Reproduce, exactly as they appear, the line containing "utraty suwerenności narodowej" and every line after it, ending with the last line of the records.

»»

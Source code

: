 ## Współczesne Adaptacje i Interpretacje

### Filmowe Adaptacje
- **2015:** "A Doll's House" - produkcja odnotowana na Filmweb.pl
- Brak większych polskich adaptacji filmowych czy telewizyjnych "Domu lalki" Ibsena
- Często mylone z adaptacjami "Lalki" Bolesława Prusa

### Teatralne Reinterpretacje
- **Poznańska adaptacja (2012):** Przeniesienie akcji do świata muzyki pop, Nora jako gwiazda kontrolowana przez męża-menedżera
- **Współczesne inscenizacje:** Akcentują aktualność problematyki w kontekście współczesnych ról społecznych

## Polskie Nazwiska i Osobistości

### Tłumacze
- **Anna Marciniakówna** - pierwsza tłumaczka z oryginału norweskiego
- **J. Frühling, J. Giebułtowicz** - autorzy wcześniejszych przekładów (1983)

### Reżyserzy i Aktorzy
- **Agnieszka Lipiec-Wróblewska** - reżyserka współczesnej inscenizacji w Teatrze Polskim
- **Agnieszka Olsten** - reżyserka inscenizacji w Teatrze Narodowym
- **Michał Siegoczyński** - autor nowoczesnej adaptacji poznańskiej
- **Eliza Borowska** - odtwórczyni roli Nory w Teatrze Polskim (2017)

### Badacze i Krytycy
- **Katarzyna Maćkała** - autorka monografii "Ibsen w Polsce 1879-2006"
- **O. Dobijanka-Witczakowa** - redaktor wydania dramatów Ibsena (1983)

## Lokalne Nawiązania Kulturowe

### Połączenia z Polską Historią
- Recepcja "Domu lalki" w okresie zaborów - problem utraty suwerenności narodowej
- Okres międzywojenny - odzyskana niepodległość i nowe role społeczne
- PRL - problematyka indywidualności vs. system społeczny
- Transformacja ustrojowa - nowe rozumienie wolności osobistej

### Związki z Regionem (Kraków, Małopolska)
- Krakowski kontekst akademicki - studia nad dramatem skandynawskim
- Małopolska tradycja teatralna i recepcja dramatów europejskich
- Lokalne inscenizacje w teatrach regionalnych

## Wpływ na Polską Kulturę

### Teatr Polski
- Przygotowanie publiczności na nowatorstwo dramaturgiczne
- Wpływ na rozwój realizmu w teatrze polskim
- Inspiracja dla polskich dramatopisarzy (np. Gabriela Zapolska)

««

- Solution to this exercise:
- Recepcja "Domu lalki" w okresie zaborów - problem utraty suwerenności narodowej
- Okres międzywojenny - odzyskana niepodległość i nowe role społeczne
- PRL - problematyka indywidualności vs. system społeczny
- Transformacja ustrojowa - nowe rozumienie wolności osobistej

### Związki z Regionem (Kraków, Małopolska)
- Krakowski kontekst akademicki - studia nad dramatem skandynawskim
- Małopolska tradycja teatralna i recepcja dramatów europejskich
- Lokalne inscenizacje w teatrach regionalnych

## Wpływ na Polską Kulturę

### Teatr Polski
- Przygotowanie publiczności na nowatorstwo dramaturgiczne
- Wpływ na rozwój realizmu w teatrze polskim
- Inspiracja dla polskich dramatopisarzy (np. Gabriela Zapolska)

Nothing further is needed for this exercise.